If there's one constant in military life, it's that the issued kit isn't all that should be – especially when it comes to gloves and boots. It's for this reason that many armed services allow their members to buy items of kit commercially that are better suited, yet still meet military specifications.
According to Paola D'Angelo at Natick, the US Army has a particular problem because the cold weather gloves used by its soldiers were designed 30 years ago and often leave personnel with cold, numbed hands. The same is true of the footwear, and the cold-weather gear in general suffers from the problem of how to keep soldiers warm in bitterly cold conditions, yet not overheat and cause them to sweat while exerting themselves. The latter is of particular importance because damp, sweaty arctic gear can be fatal in subzero temperatures.
To help alleviate this, the US Army-funded basic research project is looking into developing new fabric with a focus on cold-weather gloves. The idea is to incorporate very fine silver nanowires set in military-grade fabrics, like polyester and a cotton/nylon blend. By applying three volts to a 1 x 1 in (2.5 x 2.5 cm) test swatch, the temperature of the swatch can be raised by 100° F (56° C) in one minute.

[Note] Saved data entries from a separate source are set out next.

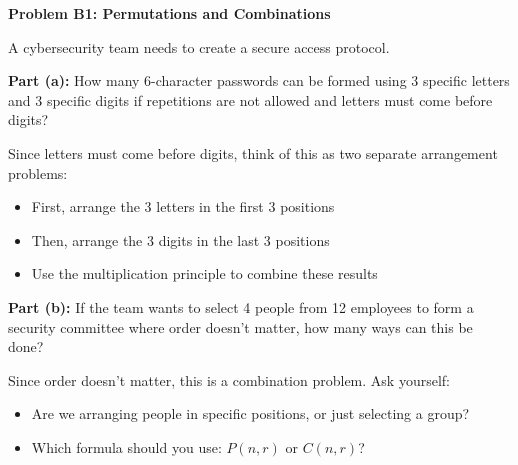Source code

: \documentclass[
  11pt,
]{article}
\begin{document}
\textbf{Problem B1: Permutations and Combinations}

A cybersecurity team needs to create a secure access protocol.

\textbf{Part (a):} How many 6-character passwords can be formed using 3
specific letters and 3 specific digits if repetitions are not allowed
and letters must come before digits?

\begin{tcolorbox}[enhanced jigsaw, coltitle=black, left=2mm, opacityback=0, colframe=quarto-callout-tip-color-frame, toprule=.15mm, colbacktitle=quarto-callout-tip-color!10!white, bottomtitle=1mm, title=\textcolor{quarto-callout-tip-color}{\faLightbulb}\hspace{0.5em}{Tip}, titlerule=0mm, toptitle=1mm, opacitybacktitle=0.6, arc=.35mm, rightrule=.15mm, bottomrule=.15mm, breakable, colback=white, leftrule=.75mm]

Since letters must come before digits, think of this as two separate
arrangement problems:

\begin{itemize}
\item
  First, arrange the 3 letters in the first 3 positions
\item
  Then, arrange the 3 digits in the last 3 positions
\item
  Use the multiplication principle to combine these results
\end{itemize}

\end{tcolorbox}

\textbf{Part (b):} If the team wants to select 4 people from 12
employees to form a security committee where order doesn't matter, how
many ways can this be done?

\begin{tcolorbox}[enhanced jigsaw, coltitle=black, left=2mm, opacityback=0, colframe=quarto-callout-tip-color-frame, toprule=.15mm, colbacktitle=quarto-callout-tip-color!10!white, bottomtitle=1mm, title=\textcolor{quarto-callout-tip-color}{\faLightbulb}\hspace{0.5em}{Tip}, titlerule=0mm, toptitle=1mm, opacitybacktitle=0.6, arc=.35mm, rightrule=.15mm, bottomrule=.15mm, breakable, colback=white, leftrule=.75mm]

Since order doesn't matter, this is a combination problem. Ask yourself:

\begin{itemize}
\item
  Are we arranging people in specific positions, or just selecting a
  group?
\item
  Which formula should you use: \(P(n,r)\) or \(C(n,r)\)?
\end{itemize}

\end{tcolorbox}
\end{document}
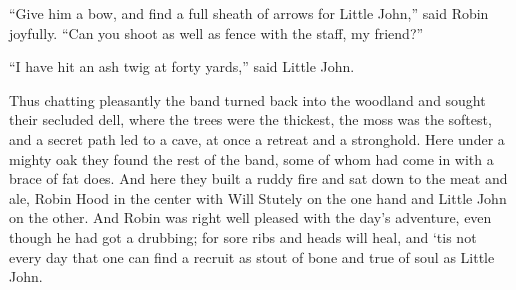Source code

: ``Give him a bow, and find a full sheath of arrows for Little John,''
said Robin joyfully. ``Can you shoot as well as fence with the staff, my
friend?''

``I have hit an ash twig at forty yards,'' said Little John.

Thus chatting pleasantly the band turned back into the woodland and
sought their secluded dell, where the trees were the thickest, the moss
was the softest, and a secret path led to a cave, at once a retreat and
a stronghold. Here under a mighty oak they found the rest of the band,
some of whom had come in with a brace of fat does. And here they built a
ruddy fire and sat down to the meat and ale, Robin Hood in the center
with Will Stutely on the one hand and Little John on the other. And
Robin was right well pleased with the day's adventure, even though he
had got a drubbing; for sore ribs and heads will heal, and `tis not
every day that one can find a recruit as stout of bone and true of soul
as Little John.
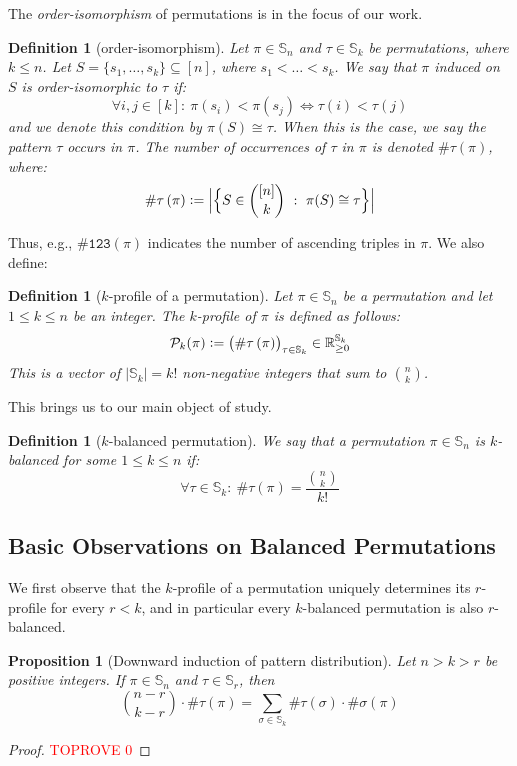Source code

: \documentclass{article}
\newtheorem{proposition}[theorem]{Proposition}
\newtheorem{definition}[theorem]{Definition}
\newcommand{\Sn}{\mathbb{S}_n}
\newcommand{\RR}{\mathbb{R}}
\newcommand{\pc}[2]{{\# \mathtt{ #1 } \left( #2 \right)}}
\newcommand{\eqdef}{\vcentcolon=}
\theoremstyle{remark}
\theoremstyle{plain}
\begin{document}
The \emph{order-isomorphism} of permutations is in the focus of our work.

\begin{definition}[order-isomorphism]
    \label{defn:order_isom}
    Let $\pi \in \Sn$ and $\tau \in \mathbb{S}_k$ be permutations, where $k \le n$. Let $S = \{s_1, \dots, s_k\} \subseteq [n]$, where $s_1 < \dots < s_k$. We say that $\pi$ induced on $S$ is order-isomorphic to $\tau$ if:
    \[
        \forall i,j \in [k]:\ \pi(s_i) < \pi(s_j) \iff \tau(i) < \tau(j)
    \]    
and we denote this condition by $\pi(S) \cong \tau$.
When this is the case, we say the pattern $\tau$ occurs in $\pi$. 
The number of occurrences of $\tau$ in $\pi$ is denoted $\pc{\tau}{\pi}$, where:
\[
    \pc{\tau}{\pi} \eqdef \Big| \Big\{ S \in \binom{[n]}{k}\ :\ \pi(S) \cong \tau \Big\} \Big|
\]
\end{definition}

Thus, e.g., $\pc{123}{\pi}$ indicates the number of ascending triples in $\pi$. 
We also define:

\begin{definition}[$k$-profile of a permutation]
    \label{defn:perm_profile}
    Let $\pi \in \Sn$ be a permutation and let $1 \le k \le n$ be an integer. The $k$-profile of $\pi$ is defined as follows:
    \[
        \mathcal{P}_k(\pi) \eqdef \big( \pc{\tau}{\pi} \big)_{\tau \in \mathbb{S}_k} \in \RR_{\ge 0}^{\mathbb{S}_k}
    \]
This is a vector of $|\mathbb{S}_k|=k!$ non-negative integers that sum to $\binom{n}{k}$.
\end{definition}

This brings us to our main object of study.

\begin{definition}[$k$-balanced permutation] 
We say that a permutation $\pi \in \Sn$ is $k$-balanced for some $1 \leq k \le n$ if:
    \[
        \forall \tau \in \mathbb{S}_k:\ \pc{\tau}{\pi} = \frac{\binom{n}{k}}{k!}
    \]
\end{definition}

\subsection{Basic Observations on Balanced Permutations}

We first observe that
the $k$-profile of a permutation uniquely determines its $r$-profile
for every $r<k$, and in particular
every $k$-balanced permutation is also $r$-balanced.  

\begin{proposition}[Downward induction of pattern distribution]
\label{prop:down_ind_k_prof}
Let $n>k>r$ be positive integers. If $\pi \in \Sn$ and $\tau \in \mathbb{S}_{r}$, then
\begin{equation}\label{eq:induce}
        \binom{n-r}{k-r} \cdot \pc{\tau}{\pi} = \sum_{\sigma \in \mathbb{S}_k} \pc{\tau}{\sigma} \cdot \pc{\sigma}{\pi}
\end{equation}
\end{proposition}
\begin{proof}\textcolor{red}{TOPROVE 0}\end{proof}
\end{document}
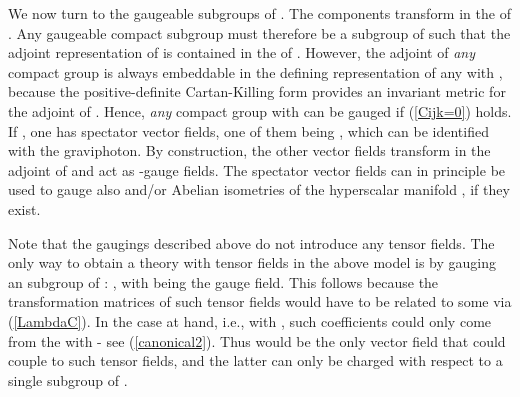 \documentclass[a4paper,11pt]{article}
\providecommand{\M}{\ensuremath{\mathcal{M}}}
\begin{document}
We now turn to the gaugeable subgroups of \coordHE{}. The
components \coordHE{} transform in the \coordHE{} of \coordHE{}. Any gaugeable
compact subgroup \coordHE{} must therefore be a subgroup of \coordHE{}
such that the adjoint representation of \coordHE{} is contained in the
\coordHE{} of \coordHE{}. However, the adjoint of \emph{any} compact group
\coordHE{} is always embeddable in the defining representation of any \coordHE{}
with \coordHE{}, because the positive-definite Cartan-Killing form
\coordHE{} provides an invariant metric for the adjoint of \coordHE{}. Hence,
\emph{any} compact group \coordHE{} with \coordHE{} can be gauged if
(\ref{Cijk=0})  holds. If \coordHE{}, one has \coordHE{} spectator
vector fields, one of them being \coordHE{}, which can be identified
with the graviphoton. By construction, the other \coordHE{} vector fields
transform in the adjoint of \coordHE{} and act as \coordHE{}-gauge fields. The spectator
vector fields can in principle be used to gauge also \coordHE{} and/or
Abelian isometries of the hyperscalar manifold \myHighlight{$\M_{Q}$}\coordHE{}, if they exist. 



Note that the gaugings described above do not introduce any tensor fields.
The only way to obtain a theory with tensor fields in the above model is
by gauging an \coordHE{} subgroup of \coordHE{}: \coordHE{}, with \coordHE{}
being the \coordHE{} gauge field.  This follows because the transformation
matrices \coordHE{} of such tensor fields would have to be related
to some \coordHE{} via (\ref{LambdaC}). In the case at hand, i.e., with
\coordHE{}, such coefficients could only come from the \coordHE{} with
\coordHE{} - see (\ref{canonical2}). Thus \coordHE{} would be the only vector
field that could couple to such tensor fields, and the latter can only be
charged with respect to a single \coordHE{} subgroup of \coordHE{}. 
\end{document}

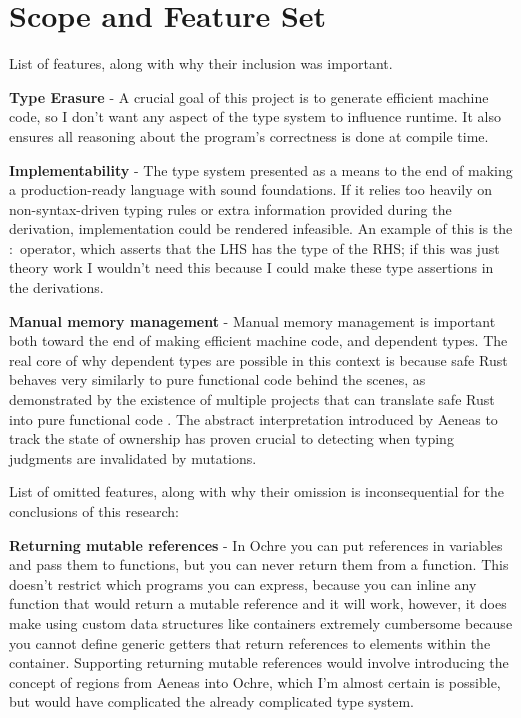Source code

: \documentclass[12pt,twoside]{report}
\begin{document}
\FloatBarrier

\section{Scope and Feature Set}
List of features, along with why their inclusion was important.

\textbf{Type Erasure} - A crucial goal of this project is to generate efficient machine code, so I don't want any aspect of the type system to influence runtime. It also ensures all reasoning about the program's correctness is done at compile time.

\textbf{Implementability} - The type system presented as a means to the end of making a production-ready language with sound foundations. If it relies too heavily on non-syntax-driven typing rules or extra information provided during the derivation, implementation could be rendered infeasible. An example of this is the $:$ operator, which asserts that the LHS has the type of the RHS; if this was just theory work I wouldn't need this because I could make these type assertions in the derivations.

\textbf{Manual memory management} - Manual memory management is important both toward the end of making efficient machine code, and dependent types. The real core of why dependent types are possible in this context is because safe Rust behaves very similarly to pure functional code behind the scenes, as demonstrated by the existence of multiple projects that can translate safe Rust into pure functional code \citep{aeneas}\citep{ullrichKhaElectrolysis2024}. The abstract interpretation introduced by Aeneas to track the state of ownership has proven crucial to detecting when typing judgments are invalidated by mutations.

List of omitted features, along with why their omission is inconsequential for the conclusions of this research:

\textbf{Returning mutable references} - In Ochre you can put references in variables and pass them to functions, but you can never return them from a function. This doesn't restrict which programs you can express, because you can inline any function that would return a mutable reference and it will work, however, it does make using custom data structures like containers extremely cumbersome because you cannot define generic getters that return references to elements within the container. Supporting returning mutable references would involve introducing the concept of regions from Aeneas into Ochre, which I'm almost certain is possible, but would have complicated the already complicated type system.
\end{document}
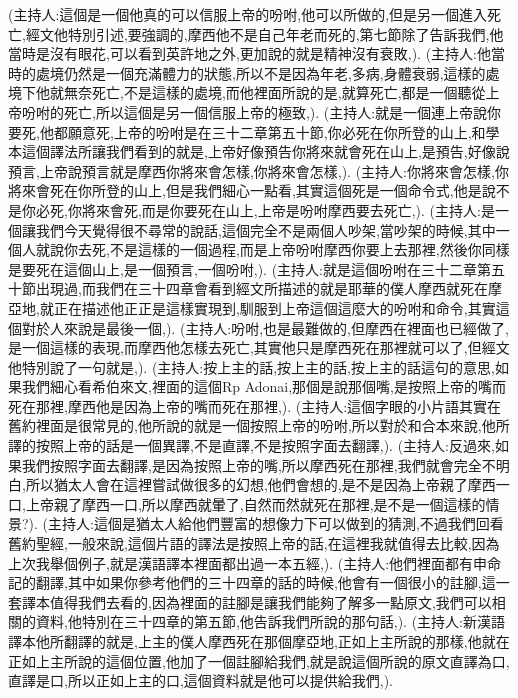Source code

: \documentclass{book}
\begin{document}
(主持人:這個是一個他真的可以信服上帝的吩咐,他可以所做的,但是另一個進入死亡,經文他特別引述,要強調的,摩西他不是自己年老而死的,第七節除了告訴我們,他當時是沒有眼花,可以看到英許地之外,更加說的就是精神沒有衰敗,).
(主持人:他當時的處境仍然是一個充滿體力的狀態,所以不是因為年老,多病,身體衰弱,這樣的處境下他就無奈死亡,不是這樣的處境,而他裡面所說的是,就算死亡,都是一個聽從上帝吩咐的死亡,所以這個是另一個信服上帝的極致,).
(主持人:就是一個連上帝說你要死,他都願意死,上帝的吩咐是在三十二章第五十節,你必死在你所登的山上,和學本這個譯法所讓我們看到的就是,上帝好像預告你將來就會死在山上,是預告,好像說預言,上帝說預言就是摩西你將來會怎樣,你將來會怎樣,).
(主持人:你將來會怎樣,你將來會死在你所登的山上,但是我們細心一點看,其實這個死是一個命令式,他是說不是你必死,你將來會死,而是你要死在山上,上帝是吩咐摩西要去死亡,).
(主持人:是一個讓我們今天覺得很不尋常的說話,這個完全不是兩個人吵架,當吵架的時候,其中一個人就說你去死,不是這樣的一個過程,而是上帝吩咐摩西你要上去那裡,然後你同樣是要死在這個山上,是一個預言,一個吩咐,).
(主持人:就是這個吩咐在三十二章第五十節出現過,而我們在三十四章會看到經文所描述的就是耶華的僕人摩西就死在摩亞地,就正在描述他正正是這樣實現到,馴服到上帝這個這麼大的吩咐和命令,其實這個對於人來說是最後一個,).
(主持人:吩咐,也是最難做的,但摩西在裡面也已經做了,是一個這樣的表現,而摩西他怎樣去死亡,其實他只是摩西死在那裡就可以了,但經文他特別說了一句就是,).
(主持人:按上主的話,按上主的話,按上主的話這句的意思,如果我們細心看希伯來文,裡面的這個Rp Adonai,那個是說那個嘴,是按照上帝的嘴而死在那裡,摩西他是因為上帝的嘴而死在那裡,).
(主持人:這個字眼的小片語其實在舊約裡面是很常見的,他所說的就是一個按照上帝的吩咐,所以對於和合本來說,他所譯的按照上帝的話是一個異譯,不是直譯,不是按照字面去翻譯,).
(主持人:反過來,如果我們按照字面去翻譯,是因為按照上帝的嘴,所以摩西死在那裡,我們就會完全不明白,所以猶太人會在這裡嘗試做很多的幻想,他們會想的,是不是因為上帝親了摩西一口,上帝親了摩西一口,所以摩西就暈了,自然而然就死在那裡,是不是一個這樣的情景?).
(主持人:這個是猶太人給他們豐富的想像力下可以做到的猜測,不過我們回看舊約聖經,一般來說,這個片語的譯法是按照上帝的話,在這裡我就值得去比較,因為上次我舉個例子,就是漢語譯本裡面都出過一本五經,).
(主持人:他們裡面都有申命記的翻譯,其中如果你參考他們的三十四章的話的時候,他會有一個很小的註腳,這一套譯本值得我們去看的,因為裡面的註腳是讓我們能夠了解多一點原文,我們可以相關的資料,他特別在三十四章的第五節,他告訴我們所說的那句話,).
(主持人:新漢語譯本他所翻譯的就是,上主的僕人摩西死在那個摩亞地,正如上主所說的那樣,他就在正如上主所說的這個位置,他加了一個註腳給我們,就是說這個所說的原文直譯為口,直譯是口,所以正如上主的口,這個資料就是他可以提供給我們,).
\end{document}
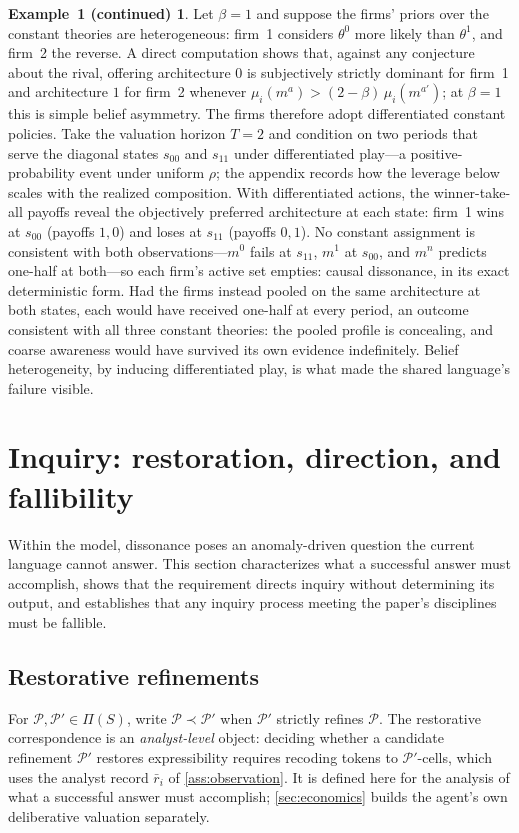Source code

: \documentclass[11pt]{article}
\theoremstyle{definition}
\newtheorem*{excont}{Example~1 (continued)}
\begin{document}
\begin{excont}
Let $\beta=1$ and suppose the firms' priors over the constant theories are heterogeneous: firm~1 considers $\theta^0$ more likely than $\theta^1$, and firm~2 the reverse.
A direct computation shows that, against any conjecture about the rival, offering architecture $0$ is subjectively strictly dominant for firm~1 and architecture $1$ for firm~2 whenever $\mu_i(m^a)>(2-\beta)\,\mu_i(m^{a'})$; at $\beta=1$ this is simple belief asymmetry.
The firms therefore adopt differentiated constant policies.
Take the valuation horizon $T=2$ and condition on two periods that serve the diagonal states $s_{00}$ and $s_{11}$ under differentiated play---a positive-probability event under uniform $\rho$; the appendix records how the leverage below scales with the realized composition.
With differentiated actions, the winner-take-all payoffs reveal the objectively preferred architecture at each state: firm~1 wins at $s_{00}$ (payoffs $1,0$) and loses at $s_{11}$ (payoffs $0,1$).
No constant assignment is consistent with both observations---$m^0$ fails at $s_{11}$, $m^1$ at $s_{00}$, and $m^n$ predicts one-half at both---so each firm's active set empties: causal dissonance, in its exact deterministic form.
Had the firms instead pooled on the same architecture at both states, each would have received one-half at every period, an outcome consistent with all three constant theories: the pooled profile is concealing, and coarse awareness would have survived its own evidence indefinitely.
Belief heterogeneity, by inducing differentiated play, is what made the shared language's failure visible.
\end{excont}
\section{Inquiry: restoration, direction, and fallibility}
\label{sec:inquiry}

Within the model, dissonance poses an anomaly-driven question the current language cannot answer.
This section characterizes what a successful answer must accomplish, shows that the requirement directs inquiry without determining its output, and establishes that any inquiry process meeting the paper's disciplines must be fallible.

\subsection{Restorative refinements}

For $\mathcal P,\mathcal P'\in\Pi(S)$, write $\mathcal P\prec\mathcal P'$ when $\mathcal P'$ strictly refines $\mathcal P$.
The restorative correspondence is an \emph{analyst-level} object: deciding whether a candidate refinement $\mathcal P'$ restores expressibility requires recoding tokens to $\mathcal P'$-cells, which uses the analyst record $\bar r_i$ of \cref{ass:observation}.
It is defined here for the analysis of what a successful answer must accomplish; \cref{sec:economics} builds the agent's own deliberative valuation separately.
\end{document}
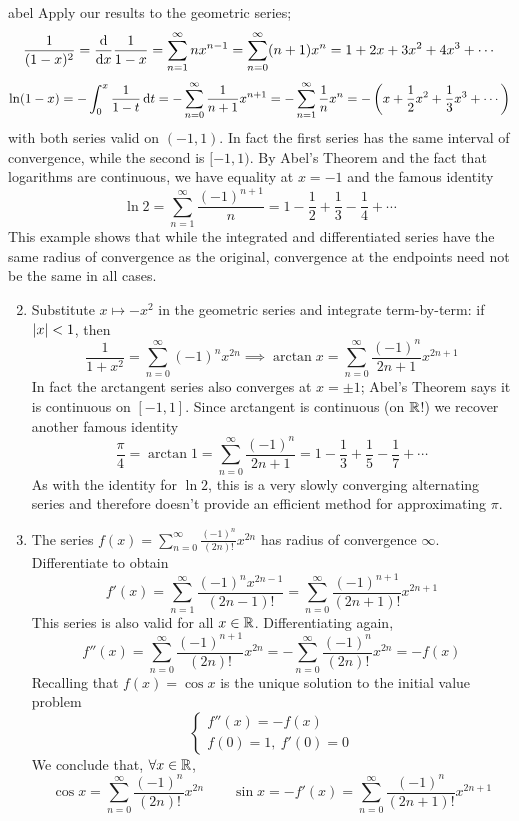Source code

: \begin{examples}{}{abel}
\exstart{}\label{ex:abel1} Apply our results to the geometric series;
\[\frac 1{(1-x)^2}=\frac{\mathrm{d} }{\mathrm{d} x}\frac 1{1-x}=\sum_{n=1}^\infty nx^{n-1}=\sum_{n=0}^\infty (n+1)x^n=1+2x+3x^2+4x^3+\cdots\]
  \[\ln(1-x)=-\int_0^x\frac 1{1-t}\,{\mathrm{d} t}= -\sum_{n=0}^\infty\frac 1{n+1}x^{n+1}
  =-\sum_{n=1}^\infty \frac 1nx^n=-\left(x+\frac 12x^2+\frac 13x^3+\cdots\right)\]
  with both series valid on $(-1,1)$. In fact the first series has the same interval of convergence, while the second is $[-1,1)$. By Abel's Theorem and the fact that logarithms are continuous, we have equality at $x=-1$ and the famous identity
  \[\ln 2=\sum_{n=1}^\infty \frac{(-1)^{n+1}}{n}=1-\frac 12+\frac 13-\frac 14+\cdots\]
	This example shows that while the integrated and differentiated series have the same radius of convergence as the original, convergence at the endpoints need not be the same in all cases.
	
\begin{enumerate}\setcounter{enumi}{1}  
	\item Substitute $x\mapsto -x^2$ in the geometric series and integrate term-by-term: if $\left| x\right|<1$, then
	\[\frac 1{1+x^2}=\sum_{n=0}^\infty(-1)^nx^{2n} \implies  \arctan x=\sum_{n=0}^\infty\frac{(-1)^n}{2n+1}x^{2n+1}\]
	In fact the arctangent series also converges at $x=\pm 1$; Abel's Theorem says it is continuous on $[-1,1]$. Since arctangent is continuous (on $\mathbb{R}$!) we recover another famous identity
	\[\frac\pi 4=\arctan 1=\sum_{n=0}^\infty\frac{(-1)^n}{2n+1}=1-\frac 13+\frac 15-\frac 17+\cdots\]
	As with the identity for $\ln 2$, this is a very slowly converging alternating series and therefore doesn't provide an efficient method for approximating $\pi$.
  
  \item The series $\displaystyle f(x)=\sum_{n=0}^\infty \frac{(-1)^n}{(2n)!}x^{2n}$ has radius of convergence $\infty$. Differentiate to obtain
	\[f'(x)=\sum_{n=1}^\infty \frac{(-1)^nx^{2n-1}}{(2n-1)!}=\sum_{n=0}^\infty \frac{(-1)^{n+1}}{(2n+1)!}x^{2n+1}\]
	This series is also valid for all $x\in\mathbb{R}$. Differentiating again,
	\[f''(x)=\sum_{n=0}^\infty \frac{(-1)^{n+1}}{(2n)!}x^{2n}=-\sum_{n=0}^\infty \frac{(-1)^n}{(2n)!}x^{2n}=-f(x)\]
	Recalling that $f(x)=\cos x$ is the unique solution to the initial value problem
	\[\begin{cases}
	f''(x)=-f(x)\\
	f(0)=1,\ f'(0)=0
	\end{cases}\]
	We conclude that, $\forall x\in\mathbb{R}$,
	\[\cos x=\sum_{n=0}^\infty \frac{(-1)^n}{(2n)!}x^{2n} \qquad \sin x=-f'(x)=\sum_{n=0}^\infty \frac{(-1)^n}{(2n+1)!}x^{2n+1}\]
\end{enumerate}
\end{examples}


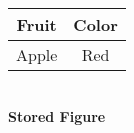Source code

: \begingroup
	\newsavebox{\tableBox}
	\begin{lrbox}{\tableBox}
		\begin{tabular}{|c|c|} \hline
			\textbf{Fruit} & \textbf{Color} \\ \hline
			Apple & Red \\ \hline
		\end{tabular}
	\end{lrbox}

	\begin{center}
		\usebox{\tableBox}\\[3pt]
		\textbf{Stored Figure}
	\end{center}
\endgroup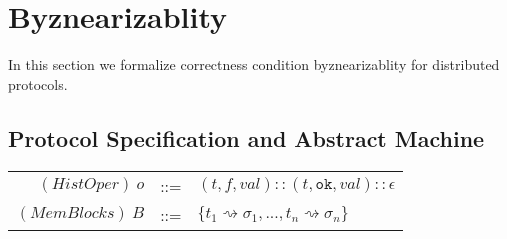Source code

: \documentclass[UTF8, 8pt, a4paper ]{ctexart}
\begin{document}
\begin{small}
\begin{center}
		
	\end{center}
	
	
	
	
	\kspace
	
	\begin{comment}
	\subsubsection{Multiple-Steps of Global Transition}
	
	
	$ (W,S) \longmworldstep{\ H\ } (W',S') \ \triangleq\ \exists k.\ (W,S) \longkworldstep{\ H \ }{k} (W', S') $
	
	\begin{center}	
		$
		\inferrule[Wzero-Step]
		{\ }
		{(W,S) \longkworldstep{\ \epsilon \ }{0} (W, S)}
		$
		\qquad 
		$
		\inferrule[W-Steps]
		{(W,S) \longworldstep{\ e \ } (W'',S'') \\
			(W'', S'') \longkworldstep{\ H' \ }{k} (W',S') }
		{(W,S) \longkworldstep{\ e::H' \ }{k\!\!+\!\!1} (W', S')}
		$
		
	
		
	\end{center}
\end{comment}	
	\pagebreak

	
	\section{Byznearizablity}
		
	In this section we formalize correctness condition byznearizablity for distributed protocols.
	
	
	
	\subsection{Protocol Specification and Abstract Machine}
	
	\begin{longtable}{rcl}
		\hline
		
		$ (\!\textit{HistOper})\ o $ & ::= & $ (t, f, val)::(t, \texttt{ok}, val)::\epsilon $ \\
		
		$ (\!\textit{MemBlocks}) \ B $ & ::= & $ \{t_1 \rightsquigarrow \sigma_1, ..., t_n \rightsquigarrow \sigma_n \} $ \\
		

\end{longtable}
\end{small}
\end{document}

The ultimate goal is to produce uniforms that can withstand repeated washings and that soldiers could adjust the temperature of by simply dialing up and down the voltage. This would not only provide better warmth with less sweating, but would also make the garments lighter. To further lighten the load, the researchers are looking at alternative power sources to reduce the need for batteries.
As another refinement, the team is also including a layer of hydrogel particles consisting of polyethylene glycol or poly(N-isopropylacrylamide). This hydrogel might be able to absorb sweat and keep moisture from migrating from one layer of fabric to another, keeping soldiers drier and more comfortable. On return to base, the sweat could be allowed to evaporate by simply hanging the uniforms up to dry.
Though the silver nanowires are able to handle repeat laundering, the team still needs to determine the durability of the hydrogel layer and its compatibility with the nanowires. After completing work on energized gloves, the next step will be to apply the fabric to other articles of clothing for the torso and legs. Eventually, the technology may even end up in consumer goods.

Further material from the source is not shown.